Both are connected issues but also distinct. If you connect them as @jze, then a loosely coupled distributed cross-organisational system shall/cannot work. For this distribution scheme, temporal delays and information skew are part of the game. However one can compensate this by using proper PURI handling: namely a visitor of the EDP might find the German Weather reports dataset and considers them to use. In that case the visitor has to go to the source of the metadata to find all information natively. Through which the most recent info can be found e.g. that this dataset is now obsolete, and replaced with a JSON REST API.

This example is to illustrate that we should keep the objectives of the Open Data Portals clear. If you want to have machines connected to your endpoints though your catalogue then very precise and up-to-date meta data is required. However, that is not the objective for most Open Data Portals. They are a human browseable interface to (governmental) data. So if your local catalogue is intended to be a part in a machine to machine data processing system, my advice is to ensure that all data for that purpose is there. But do not expect that you can replace your catalogue with the EDP one, just by changing the domain name of the catalogue.

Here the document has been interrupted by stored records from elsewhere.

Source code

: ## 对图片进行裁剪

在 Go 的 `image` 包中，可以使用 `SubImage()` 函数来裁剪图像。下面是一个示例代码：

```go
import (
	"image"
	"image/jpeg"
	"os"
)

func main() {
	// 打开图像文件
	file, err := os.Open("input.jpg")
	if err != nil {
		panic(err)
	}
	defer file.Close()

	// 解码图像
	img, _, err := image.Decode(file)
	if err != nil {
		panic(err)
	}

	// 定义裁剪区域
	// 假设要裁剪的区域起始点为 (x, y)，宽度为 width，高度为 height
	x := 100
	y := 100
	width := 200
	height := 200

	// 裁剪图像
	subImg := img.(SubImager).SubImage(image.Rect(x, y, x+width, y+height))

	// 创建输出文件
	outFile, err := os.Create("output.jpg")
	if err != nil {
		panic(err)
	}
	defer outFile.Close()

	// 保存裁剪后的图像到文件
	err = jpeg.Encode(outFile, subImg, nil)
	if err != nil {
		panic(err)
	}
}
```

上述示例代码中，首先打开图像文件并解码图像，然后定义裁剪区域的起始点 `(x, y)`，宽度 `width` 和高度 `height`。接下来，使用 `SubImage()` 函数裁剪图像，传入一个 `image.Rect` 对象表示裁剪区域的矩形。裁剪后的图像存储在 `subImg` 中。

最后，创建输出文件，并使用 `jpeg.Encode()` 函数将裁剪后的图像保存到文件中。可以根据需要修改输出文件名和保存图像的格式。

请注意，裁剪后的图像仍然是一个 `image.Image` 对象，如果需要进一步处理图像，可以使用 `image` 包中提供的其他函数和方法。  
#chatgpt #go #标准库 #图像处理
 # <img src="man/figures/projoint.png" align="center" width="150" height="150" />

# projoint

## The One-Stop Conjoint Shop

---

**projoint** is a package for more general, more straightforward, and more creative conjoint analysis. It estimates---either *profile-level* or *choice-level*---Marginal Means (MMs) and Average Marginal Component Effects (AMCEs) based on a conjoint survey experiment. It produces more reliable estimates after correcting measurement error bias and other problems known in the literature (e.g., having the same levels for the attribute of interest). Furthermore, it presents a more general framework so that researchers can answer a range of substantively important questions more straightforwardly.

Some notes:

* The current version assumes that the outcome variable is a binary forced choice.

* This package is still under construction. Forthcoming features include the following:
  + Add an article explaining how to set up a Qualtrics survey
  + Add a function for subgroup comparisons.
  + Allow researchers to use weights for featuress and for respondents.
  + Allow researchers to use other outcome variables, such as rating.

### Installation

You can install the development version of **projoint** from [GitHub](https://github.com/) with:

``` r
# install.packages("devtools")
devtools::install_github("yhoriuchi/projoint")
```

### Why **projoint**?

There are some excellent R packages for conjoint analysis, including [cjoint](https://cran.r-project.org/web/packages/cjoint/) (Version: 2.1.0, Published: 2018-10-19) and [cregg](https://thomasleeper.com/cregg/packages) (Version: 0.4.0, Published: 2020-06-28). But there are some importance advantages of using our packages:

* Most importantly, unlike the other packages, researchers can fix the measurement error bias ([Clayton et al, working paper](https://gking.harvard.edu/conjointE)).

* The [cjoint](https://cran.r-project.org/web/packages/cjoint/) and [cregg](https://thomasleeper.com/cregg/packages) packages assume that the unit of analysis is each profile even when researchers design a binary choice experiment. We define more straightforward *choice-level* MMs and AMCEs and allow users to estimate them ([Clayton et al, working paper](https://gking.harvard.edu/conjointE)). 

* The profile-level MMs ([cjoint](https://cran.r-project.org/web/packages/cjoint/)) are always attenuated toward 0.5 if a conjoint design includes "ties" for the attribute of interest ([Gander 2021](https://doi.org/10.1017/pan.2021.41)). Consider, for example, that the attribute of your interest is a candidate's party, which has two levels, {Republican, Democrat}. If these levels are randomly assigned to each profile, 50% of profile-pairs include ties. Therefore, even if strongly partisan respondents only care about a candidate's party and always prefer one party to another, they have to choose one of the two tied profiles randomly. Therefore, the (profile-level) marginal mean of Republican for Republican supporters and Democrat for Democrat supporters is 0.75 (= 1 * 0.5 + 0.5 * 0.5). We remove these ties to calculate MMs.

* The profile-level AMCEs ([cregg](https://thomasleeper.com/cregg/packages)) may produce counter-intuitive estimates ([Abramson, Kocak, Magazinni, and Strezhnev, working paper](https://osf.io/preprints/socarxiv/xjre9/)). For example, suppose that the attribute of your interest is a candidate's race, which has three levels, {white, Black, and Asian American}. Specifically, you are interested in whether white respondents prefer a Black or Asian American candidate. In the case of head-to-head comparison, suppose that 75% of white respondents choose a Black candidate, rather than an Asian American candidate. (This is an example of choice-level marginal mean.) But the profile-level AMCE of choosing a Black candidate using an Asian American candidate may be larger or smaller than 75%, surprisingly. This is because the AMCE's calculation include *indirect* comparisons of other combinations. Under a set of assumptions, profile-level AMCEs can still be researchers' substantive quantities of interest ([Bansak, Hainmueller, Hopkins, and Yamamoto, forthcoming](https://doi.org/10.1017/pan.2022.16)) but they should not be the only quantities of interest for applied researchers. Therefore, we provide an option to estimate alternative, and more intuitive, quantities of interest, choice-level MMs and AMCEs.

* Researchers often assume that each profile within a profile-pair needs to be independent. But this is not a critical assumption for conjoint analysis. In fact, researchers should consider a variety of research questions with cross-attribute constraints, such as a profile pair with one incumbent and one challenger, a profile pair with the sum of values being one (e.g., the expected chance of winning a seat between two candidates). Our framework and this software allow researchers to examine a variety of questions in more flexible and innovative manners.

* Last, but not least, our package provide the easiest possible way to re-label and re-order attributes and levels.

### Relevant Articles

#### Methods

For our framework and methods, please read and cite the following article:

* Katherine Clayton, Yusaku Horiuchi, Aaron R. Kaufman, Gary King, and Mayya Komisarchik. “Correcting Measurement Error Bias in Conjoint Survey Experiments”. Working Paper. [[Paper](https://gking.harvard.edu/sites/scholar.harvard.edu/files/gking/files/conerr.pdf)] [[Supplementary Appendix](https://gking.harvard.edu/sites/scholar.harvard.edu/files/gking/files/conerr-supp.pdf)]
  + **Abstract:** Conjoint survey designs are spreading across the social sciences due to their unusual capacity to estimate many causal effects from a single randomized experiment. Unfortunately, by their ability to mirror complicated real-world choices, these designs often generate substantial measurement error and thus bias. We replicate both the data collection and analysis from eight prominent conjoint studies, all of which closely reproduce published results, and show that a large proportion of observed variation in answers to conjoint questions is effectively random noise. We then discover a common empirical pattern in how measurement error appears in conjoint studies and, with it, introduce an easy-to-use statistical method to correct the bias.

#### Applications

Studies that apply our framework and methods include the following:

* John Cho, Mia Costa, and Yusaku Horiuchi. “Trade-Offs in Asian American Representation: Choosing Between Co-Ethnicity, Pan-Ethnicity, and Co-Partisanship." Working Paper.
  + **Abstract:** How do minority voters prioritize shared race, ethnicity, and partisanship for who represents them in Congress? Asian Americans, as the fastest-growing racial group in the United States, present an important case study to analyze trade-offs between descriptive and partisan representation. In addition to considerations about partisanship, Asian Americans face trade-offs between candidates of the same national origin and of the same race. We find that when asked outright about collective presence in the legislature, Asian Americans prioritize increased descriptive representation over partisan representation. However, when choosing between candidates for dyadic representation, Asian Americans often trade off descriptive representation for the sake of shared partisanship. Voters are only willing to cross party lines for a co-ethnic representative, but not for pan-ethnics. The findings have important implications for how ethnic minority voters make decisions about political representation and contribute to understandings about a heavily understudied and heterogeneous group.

One can also look to this topic from the human consumer perspective: knowing it is continuously updating data is probably a criterion I am going to use when looking for appropriate data sources. But knowing I only get a window of 10 days is probably less important at first. I would consider that a technical implementation restriction. From that perspective it is less problematic that this information is not machine processable available, but described in some textual notes. I have encountered datastreams with windows of 1 day, 1hour, 10 years. Independent of my intended usage, the question remains then how to express this window.

Expressing a window could be done via temporal coverage (https://www.w3.org/TR/vocab-dcat-2/#Property:dataset_temporal). But the window expression is hard to construct. I have no direct answer for that. Probably we could define based on https://www.w3.org/TR/owl-time/#link-interval-meets, the notion of a coverage window

window(Period) = only data in the interval [ NOW-Period , NOW ] 

But I did not find yet the notion of NOW.

jze commented 3 years ago

It is a pity that this problem was marked as wont-fix. In practice it is very relevant. Now there is no way to express these records DCAT-AP compliant.

Especially when forwarding to other portals, it is important not to have to specify fixed times. Without "floating" time data, we will often have incorrect time metadata.

bertvannuffelen commented 3 years ago

@jze, I tagged it as won't fix because there will be no resolution in the near future in DCAT-AP. If you believe this should be future work, I will tag it as that.

bertvannuffelen commented 3 years ago

On your sentence:

Now there is no way to express these records DCAT-AP compliant.

I think you want to say that "I have no formal way to express that only the data of the last days is available".

Note that a landingspage in which you explain to the potential reuser this situation, is always possible.

Especially when forwarding to other portals, it is important not to have to specify fixed times. Without "floating" time data, we will often have incorrect time metadata.

As mentioned in my previous answer, you could explore temporal expressions e.g. build from OWLTime. But no guarantee this allows to express this.

To a certain level, your usecase is similar as legal information. Before the existence of ODRL, there was no other way to express legal information as in a document. In your usecase there must be a formal language (suggestion OWLTime) that is able to express the situation and then it is easy to adopt it in DCAT-AP.